Jam – ‘1977’ (UMC Polydor)
This five-disc box set brings together a pretty comprehensive, nay exhaustive overview of the band’s first year on record and visually. It includes the band’s first two studio albums In The City and This Is The Modern World, demos, live tracks and Peel sessions, as well as the five disc which brings the visual work together. A pretty busy year – and all the more astonishing considering that five years between albums is not unheard of for some acts.
‘In The City’ still stands as one of the great debut singles. Like all great debuts should do, it sounds like a manifesto and a call to arms. Paul Weller was just eighteen and exhorting listeners to come to London and hear what was going on.
‘In the city there’s a thousand things I want to say to you
But when I approach you, you make me look a fool
I wanna say, I wanna tell you
About the young ideas but you turn them into fears.’
It still sounds astonishingly fresh. The descending chord structure that opens the song was blatantly cribbed by the Sex Pistols for their ‘Holidays In The Sun’ (frankly, it would need a musicologist to show the latter wasn’t a crib.) As for the parent album, it fair crackles along. Weller drew on the likes of The Kinks and The Who (it could be said that his voice has echoes of Roger Daltrey and his guitar-playing is certainly shaped by Pete Townshend).
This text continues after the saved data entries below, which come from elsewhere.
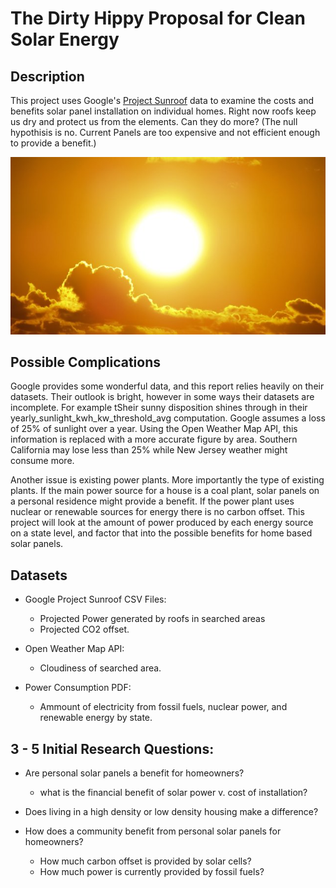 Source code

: # The Dirty Hippy Proposal for Clean Solar Energy

## Description
This project uses Google's [Project Sunroof](https://www.google.com/get/sunroof) data to examine the costs and benefits solar panel installation on individual homes. Right now roofs keep us dry and protect us from the elements. Can they do more? (The null hypothisis is no. Current Panels are too expensive and not efficient enough to provide a benefit.)

![sun](Images/Sun.jpg)

## Possible Complications
Google provides some wonderful data, and this report relies heavily on their datasets. Their outlook is bright, however in some ways their datasets are incomplete. For example tSheir sunny disposition shines through in their yearly_sunlight_kwh_kw_threshold_avg computation. Google assumes a loss of 25% of sunlight over a year. Using the Open Weather Map API, this information is replaced with a more accurate figure by area. Southern California may lose less than 25% while New Jersey weather might consume more.

Another issue is existing power plants. More importantly the type of existing plants. If the main power source for a house is a coal plant, solar panels on a personal residence might provide a benefit. If the power plant uses nuclear or renewable sources for energy there is no carbon offset. This project will look at the amount of power produced by each energy source on a state level, and factor that into the possible benefits for home based solar panels.

## Datasets
* Google Project Sunroof CSV Files:
    * Projected Power generated by roofs in searched areas
    * Projected CO2 offset.

* Open Weather Map API:
    * Cloudiness of searched area.

* Power Consumption PDF:
    * Ammount of electricity from fossil fuels, nuclear power, and renewable energy by state.

## 3 - 5 Initial Research Questions:
* Are personal solar panels a benefit for homeowners?
    * what is the financial benefit of solar power v. cost of installation?

* Does living in a high density or low density housing make a difference?

* How does a community benefit from personal solar panels for homeowners?
    * How much carbon offset is provided by solar cells?
    * How much power is currently provided by fossil fuels? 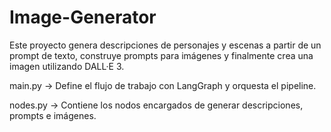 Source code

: # Image-Generator

Este proyecto genera descripciones de personajes y escenas a partir de un prompt de texto, construye prompts para imágenes y finalmente crea una imagen utilizando DALL·E 3.

main.py → Define el flujo de trabajo con LangGraph y orquesta el pipeline.

nodes.py → Contiene los nodos encargados de generar descripciones, prompts e imágenes.
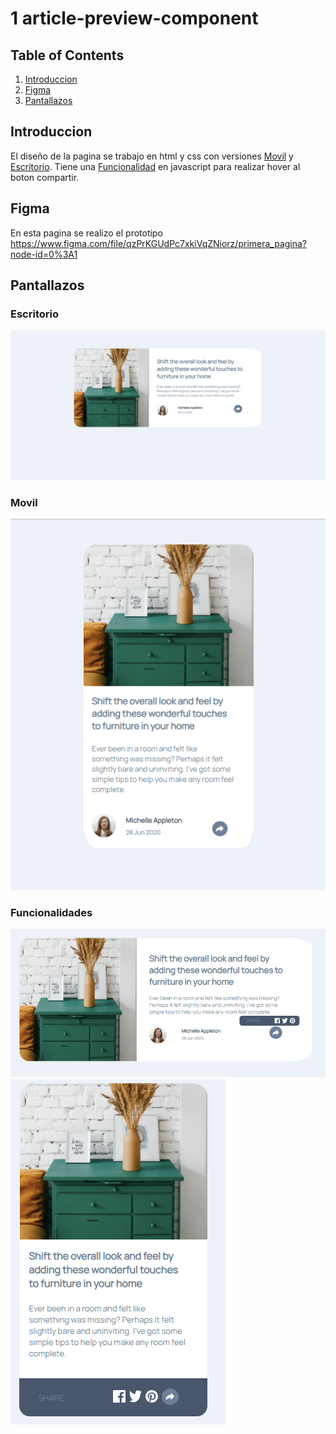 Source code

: # 1 article-preview-component 
## Table of Contents
1. [Introduccion](#Introduccion)
2. [Figma](#Figma)
3. [Pantallazos](#Pantallazos)
## Introduccion
El diseño de la pagina se trabajo en html y css con versiones
 [Movil](#Movil) y
  [Escritorio](#Escritorio). Tiene una 
 [Funcionalidad](#Funcionalidades) en javascript para realizar hover al boton compartir.
## Figma 
En esta pagina se realizo el prototipo https://www.figma.com/file/qzPrKGUdPc7xkiVqZNiorz/primera_pagina?node-id=0%3A1
## Pantallazos
### Escritorio
![Aquí la descripción de la imagen por si no carga](https://github.com/Inatys/Semillero/blob/main/WorkOuts/imagenesProyectos/1%20escritorio.PNG)
### Movil
![Aquí la descripción de la imagen por si no carga](https://github.com/Inatys/Semillero/blob/main/WorkOuts/imagenesProyectos/1%20movil.PNG)
### Funcionalidades
![Aquí la descripción de la imagen por si no carga](https://github.com/Inatys/Semillero/blob/main/WorkOuts/imagenesProyectos/1%20escritorio%20funcion.PNG)
![Aquí la descripción de la imagen por si no carga](https://github.com/Inatys/Semillero/blob/main/WorkOuts/imagenesProyectos/1%20movil%20funcion.PNG)
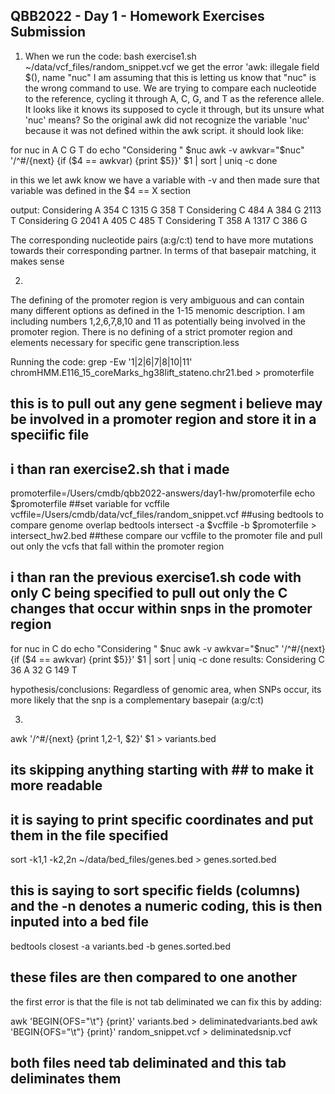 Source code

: ## QBB2022 - Day 1 - Homework Exercises Submission
1. When we run the code: bash exercise1.sh ~/data/vcf_files/random_snippet.vcf
we get the error 'awk: illegale field $(), name "nuc"
I am assuming that this is letting us know that "nuc" is the wrong command to use.
We are trying to compare each nucleotide to the reference, cycling it through A, C, G, and T as the reference allele. It looks like it knows its supposed to cycle it through, but its unsure what 'nuc' means?
So the original awk did not recognize the variable 'nuc' because it was not defined within the awk script. it should look like:

for nuc in A C G T
do
  echo "Considering " $nuc
  awk -v awkvar="$nuc" '/^#/{next} {if ($4 == awkvar) {print $5}}' $1 | sort | uniq -c
done

in this we let awk know we have a variable with -v and then made sure that variable was defined in the $4 == X section

output:
Considering  A
 354 C
1315 G
 358 T
Considering  C
 484 A
 384 G
2113 T
Considering  G
2041 A
 405 C
 485 T
Considering  T
 358 A
1317 C
 386 G
 
 The corresponding nucleotide pairs (a:g/c:t) tend to have more mutations towards their corresponding partner. In terms of that basepair matching, it makes sense
 
 2. 
 The defining of the promoter region is very ambiguous and can contain many different options as defined in the 1-15 menomic description. I am including numbers 1,2,6,7,8,10 and 11 as potentially being involved in the promoter region. There is no defining of a strict promoter region and elements necessary for specific gene transcription.less
 
 Running the code:
 grep -Ew '1|2|6|7|8|10|11' chromHMM.E116_15_coreMarks_hg38lift_stateno.chr21.bed > promoterfile 
## this is to pull out any gene segment i believe may be involved in a promoter region and store it in a speciific file
## i than ran exercise2.sh that i made
promoterfile=/Users/cmdb/qbb2022-answers/day1-hw/promoterfile
echo $promoterfile
##set variable for vcffile
vcffile=/Users/cmdb/data/vcf_files/random_snippet.vcf
##using bedtools to compare genome overlap
bedtools intersect -a $vcffile -b $promoterfile > intersect_hw2.bed 
##these compare our vcffile to the promoter file and pull out only the vcfs that fall within the promoter region
## i than ran the previous exercise1.sh code with only C being specified to pull out only the C changes that occur within snps in the promoter region
for nuc in C 
do
  echo "Considering " $nuc
  awk -v awkvar="$nuc" '/^#/{next} {if ($4 == awkvar) {print $5}}' $1 | sort | uniq -c
done
results:
Considering  C
  36 A
  32 G
 149 T

 hypothesis/conclusions: Regardless of genomic area, when SNPs occur, 
 its more likely that the snp is a complementary basepair (a:g/c:t)
 
 3. 
 
 awk '/^#/{next} {print $1,$2-1, $2}' $1 > variants.bed
 ## its skipping anything starting with ## to make it more readable
 ## it is saying to print specific coordinates and put them in the file specified 
 sort -k1,1 -k2,2n ~/data/bed_files/genes.bed > genes.sorted.bed
 ## this is saying to sort specific fields (columns) and the -n denotes a numeric coding, this is then inputed into a bed file
 bedtools closest -a variants.bed -b genes.sorted.bed
 ## these files are then compared to one another
 
 the first error is that the file is not tab deliminated we can fix this by adding:
 
 awk 'BEGIN{OFS="\t"} {print}' variants.bed > deliminatedvariants.bed
 awk 'BEGIN{OFS="\t"} {print}' random_snippet.vcf > deliminatedsnip.vcf
 ## both files need tab deliminated and this tab deliminates them

   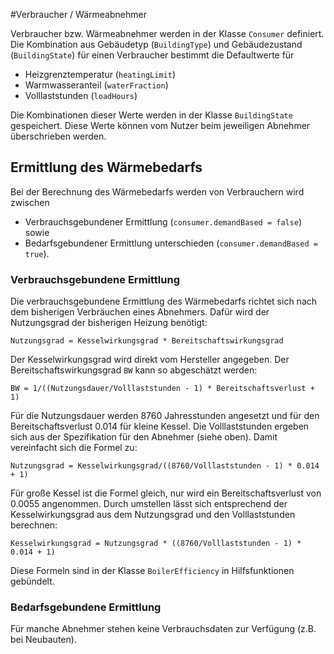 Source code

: #Verbraucher / Wärmeabnehmer

Verbraucher bzw. Wärmeabnehmer werden in der Klasse `Consumer` definiert. 
Die Kombination aus Gebäudetyp (`BuildingType`) und Gebäudezustand 
(`BuildingState`) für einen Verbraucher bestimmt die Defaultwerte für 

* Heizgrenztemperatur (`heatingLimit`)
* Warmwasseranteil (`waterFraction`)
* Volllaststunden (`loadHours`)

Die Kombinationen dieser Werte werden in der Klasse `BuildingState` gespeichert.
Diese Werte können vom Nutzer beim jeweiligen Abnehmer überschrieben werden.

## Ermittlung des Wärmebedarfs

Bei der Berechnung des Wärmebedarfs werden von Verbrauchern wird zwischen 

* Verbrauchsgebundener Ermittlung (`consumer.demandBased = false`) sowie
* Bedarfsgebundener Ermittlung unterschieden (`consumer.demandBased = true`).

### Verbrauchsgebundene Ermittlung
Die verbrauchsgebundene Ermittlung des Wärmebedarfs richtet sich nach dem 
bisherigen Verbräuchen eines Abnehmers. Dafür wird der Nutzungsgrad der 
bisherigen Heizung benötigt:

	Nutzungsgrad = Kesselwirkungsgrad * Bereitschaftswirkungsgrad
	
Der Kesselwirkungsgrad wird direkt vom Hersteller angegeben. Der 
Bereitschaftswirkungsgrad `BW` kann so abgeschätzt werden:

	BW = 1/((Nutzungsdauer/Volllaststunden - 1) * Bereitschaftsverlust + 1)

Für die Nutzungsdauer werden 8760 Jahresstunden angesetzt und für den
Bereitschaftsverlust 0.014 für kleine Kessel. Die Volllaststunden ergeben sich
aus der Spezifikation für den Abnehmer (siehe oben). Damit vereinfacht sich die
Formel zu:

	Nutzungsgrad = Kesselwirkungsgrad/((8760/Volllaststunden - 1) * 0.014 + 1)
	
Für große Kessel ist die Formel gleich, nur wird ein Bereitschaftsverlust von
0.0055 angenommen. Durch umstellen lässt sich entsprechend der 
Kesselwirkungsgrad aus dem Nutzungsgrad und den Volllaststunden berechnen:

	Kesselwirkungsgrad = Nutzungsgrad * ((8760/Volllaststunden - 1) * 0.014 + 1)
	
Diese Formeln sind in der Klasse `BoilerEfficiency` in Hilfsfunktionen
gebündelt.
 

### Bedarfsgebundene Ermittlung
Für manche Abnehmer stehen keine Verbrauchsdaten zur Verfügung (z.B. bei 
Neubauten).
If the throwaway cover of the Batman theme seems like filler, then songs like ‘Art School’ and ‘Away From The Numbers’ means that the title track was no fluke.
Inbetween the release of their debut album and their second This Is The Modern World The Jam released a second single ‘All Around The World’ coupled with ‘Carnaby Street.’ The b-side is probably better – but it’s a sign of how The Jam would do things. The band would make a number of strong non-album singles in the years to come – ‘When You’re Young’ ‘Going Underground’ and perhaps their finest single of all ‘Strange Town.’
This Is The Modern World followed a mere seven months after the debut. Perhaps anticipating the difficulties that affect the reception of a second album, Weller snarls:
‘Don’t have to explain myself to you
I don’t give two fucks about your review’
Did he need to worry? If he had seen how beloved the band would be forty years on, maybe he wouldn’t have been so defensive. There’s evidence of Weller’s growing maturity as a songwriter – ‘Here Comes The Weekend’ and ‘Tonight At Noon’ while Bruce Foxton contributes one of the most underrated songs in The Jam’s catalogue ‘Don’t Tell Them You’re Sane.’ Even in terms of covers the band had stepped up a gear and given the first indication of how soul would shape the band; the album finishes with an energetic, if a little rough and ready version of Wilson Pickett’s ‘In The Midnight Hour.’
The Jam have often been re-packaged over the years since they split in late 1982 – and it’s impressive how much extra material has been brought together here. The John Peel session version of ‘In The City’ is sufficiently different to the album version and an energetic live version of ‘Carnaby Street’ are amongst the highlights.
In terms of what the band would achieve over the next few years, it may be said that their first year was the band just getting into their stride. The band’s third album All Mod Cons, released in 1978, was the start of them becoming a truly great band. But the box set gives a compelling insight into just what helped them lay the groundwork for the coming years.